- **WHAT THIS TASK INVOLVES**:
In how many lines of the records does "processo" appear? Answer with one number.
:::::
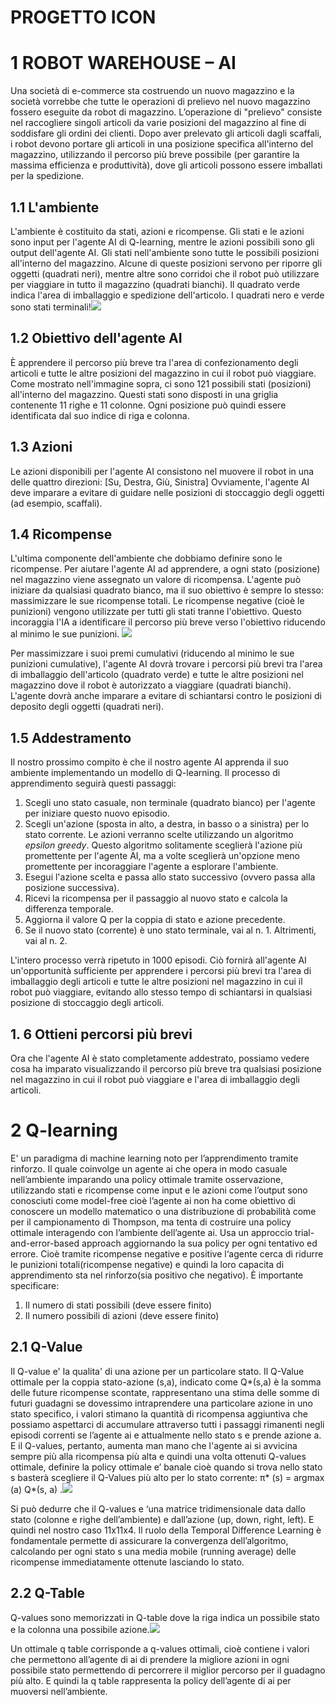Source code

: ﻿# PROGETTO ICON
# 1 ROBOT WAREHOUSE – AI
Una società di e-commerce sta costruendo un nuovo magazzino e la società vorrebbe che tutte le operazioni di prelievo nel nuovo magazzino fossero eseguite da robot di magazzino. L’operazione di "prelievo" consiste nel raccogliere singoli articoli da varie posizioni del magazzino al fine di soddisfare gli ordini dei clienti. Dopo aver prelevato gli articoli dagli scaffali, i robot devono portare gli articoli in una posizione specifica all'interno del magazzino, utilizzando il percorso più breve possibile (per garantire la massima efficienza e produttività), dove gli articoli possono essere imballati per la spedizione.
## 1.1 L'ambiente 
L'ambiente è costituito da stati, azioni e ricompense. Gli stati e le azioni sono input per l'agente AI di Q-learning, mentre le azioni possibili sono gli output dell'agente AI. Gli stati nell'ambiente sono tutte le possibili posizioni all'interno del magazzino. Alcune di queste posizioni servono per riporre gli oggetti (quadrati neri), mentre altre sono corridoi che il robot può utilizzare per viaggiare in tutto il magazzino (quadrati bianchi). Il quadrato verde indica l'area di imballaggio e spedizione dell'articolo. I quadrati nero e verde sono stati terminali!![](https://github.com/SalvatorePerrulli/Progetto-ICON/blob/main/08-warehouse-map.png)

## 1.2 Obiettivo dell'agente AI
È apprendere il percorso più breve tra l'area di confezionamento degli articoli e tutte le altre posizioni del magazzino in cui il robot può viaggiare. Come mostrato nell'immagine sopra, ci sono 121 possibili stati (posizioni) all'interno del magazzino. Questi stati sono disposti in una griglia contenente 11 righe e 11 colonne. Ogni posizione può quindi essere identificata dal suo indice di riga e colonna.
## 1.3 Azioni 
Le azioni disponibili per l'agente AI consistono nel muovere il robot in una delle quattro direzioni:
[Su, Destra, Giù, Sinistra]
Ovviamente, l'agente AI deve imparare a evitare di guidare nelle posizioni di stoccaggio degli oggetti (ad esempio, scaffali).
##  1.4 Ricompense
L'ultima componente dell'ambiente che dobbiamo definire sono le ricompense. Per aiutare l'agente AI ad apprendere, a ogni stato (posizione) nel magazzino viene assegnato un valore di ricompensa. L'agente può iniziare da qualsiasi quadrato bianco, ma il suo obiettivo è sempre lo stesso: massimizzare le sue ricompense totali.
Le ricompense negative (cioè le punizioni) vengono utilizzate per tutti gli stati tranne l'obiettivo. Questo incoraggia l'IA a identificare il percorso più breve verso l'obiettivo riducendo al minimo le sue punizioni.
![](https://github.com/SalvatorePerrulli/Progetto-ICON/blob/main/08-warehouse-map-rewards.png)

Per massimizzare i suoi premi cumulativi (riducendo al minimo le sue punizioni cumulative), l'agente AI dovrà trovare i percorsi più brevi tra l'area di imballaggio dell'articolo (quadrato verde) e tutte le altre posizioni nel magazzino dove il robot è autorizzato a viaggiare (quadrati bianchi). L'agente dovrà anche imparare a evitare di schiantarsi contro le posizioni di deposito degli oggetti (quadrati neri).
##  1.5 Addestramento
Il nostro prossimo compito è che il nostro agente AI apprenda il suo ambiente implementando un modello di Q-learning. Il processo di apprendimento seguirà questi passaggi:
1. Scegli uno stato casuale, non terminale (quadrato bianco) per l'agente per iniziare questo nuovo episodio.
2. Scegli un'azione (sposta in alto, a destra, in basso o a sinistra) per lo stato corrente. Le azioni verranno scelte utilizzando un algoritmo _epsilon greedy_. Questo algoritmo solitamente sceglierà l'azione più promettente per l'agente AI, ma a volte sceglierà un'opzione meno promettente per incoraggiare l'agente a esplorare l'ambiente.
3. Esegui l'azione scelta e passa allo stato successivo (ovvero passa alla posizione successiva).
4. Ricevi la ricompensa per il passaggio al nuovo stato e calcola la differenza temporale.
5. Aggiorna il valore Q per la coppia di stato e azione precedente.
6. Se il nuovo stato (corrente) è uno stato terminale, vai al n. 1. Altrimenti, vai al n. 2.

L'intero processo verrà ripetuto in 1000 episodi. Ciò fornirà all'agente AI un'opportunità sufficiente per apprendere i percorsi più brevi tra l'area di imballaggio degli articoli e tutte le altre posizioni nel magazzino in cui il robot può viaggiare, evitando allo stesso tempo di schiantarsi in qualsiasi posizione di stoccaggio degli articoli.
##  1. 6 Ottieni percorsi più brevi
Ora che l'agente AI è stato completamente addestrato, possiamo vedere cosa ha imparato visualizzando il percorso più breve tra qualsiasi posizione nel magazzino in cui il robot può viaggiare e l'area di imballaggio degli articoli.

#  2 Q-learning
E' un paradigma di machine learning noto per l’apprendimento tramite rinforzo.
Il quale coinvolge un agente ai che opera in modo casuale nell’ambiente imparando una policy ottimale tramite osservazione, utilizzando stati e ricompense come input e le azioni come l’output sono conosciuti come model-free cioè l’agente ai non ha come obiettivo di conoscere un modello matematico o una distribuzione di probabilità come per il campionamento di Thompson, ma tenta di costruire una policy ottimale interagendo con l’ambiente dell’agente ai. Usa un approccio trial-and-error-based approach aggiornando la sua policy per ogni tentativo ed errore. Cioè tramite ricompense negative e positive l‘agente cerca di ridurre le punizioni totali(ricompense negative) e quindi la loro capacita di apprendimento sta nel rinforzo(sia positivo che negativo).
È importante specificare:  
1. Il numero di stati possibili (deve essere finito)
2. Il numero possibili di azioni (deve essere finito)
## 2.1 Q-Value
Il Q-value e' la qualita' di una azione per un particolare stato. Il Q-Value ottimale per la coppia stato-azione (s,a), indicato come Q*(s,a) è la somma delle future ricompense scontate, rappresentano una stima delle somme di futuri guadagni se dovessimo intraprendere una particolare azione in uno stato specifico, i valori stimano la quantità di ricompensa aggiuntiva che possiamo aspettarci di accumulare attraverso tutti i passaggi rimanenti negli episodi correnti se l’agente ai e attualmente nello stato s e prende azione a.
E il Q-values, pertanto, aumenta man mano che l'agente ai si avvicina sempre più alla ricompensa più alta e quindi una volta ottenuti Q-values ottimale, definire la policy ottimale e’ banale cioè quando si trova nello stato s basterà scegliere il Q-Values più alto per lo stato corrente: π* (s) = argmax (a) Q*(s, a) .![](https://github.com/SalvatorePerrulli/Progetto-ICON/blob/main/qvalues.PNG)

Si può dedurre che il Q-values e ‘una matrice tridimensionale data dallo stato (colonne e righe dell’ambiente) e dall’azione (up, down, right, left). E quindi nel nostro caso 11x11x4.
Il ruolo della Temporal Difference Learning è fondamentale permette di assicurare la convergenza dell’algoritmo, calcolando per ogni stato s una media mobile (running average) delle ricompense immediatamente ottenute lasciando lo stato.
## 2.2 Q-Table
Q-values sono memorizzati in Q-table dove la riga indica un possibile stato e la colonna una possibile azione.![](https://github.com/SalvatorePerrulli/Progetto-ICON/blob/main/qtable.PNG)

Un ottimale q table corrisponde a q-values ottimali, cioè contiene i valori che permettono all’agente di ai di prendere la migliore azioni in ogni possibile stato permettendo di percorrere il miglior percorso per il guadagno più alto. E quindi la q table rappresenta la policy dell’agente di ai per muoversi nell’ambiente.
:::::
- **YOUR SOLUTION**:
2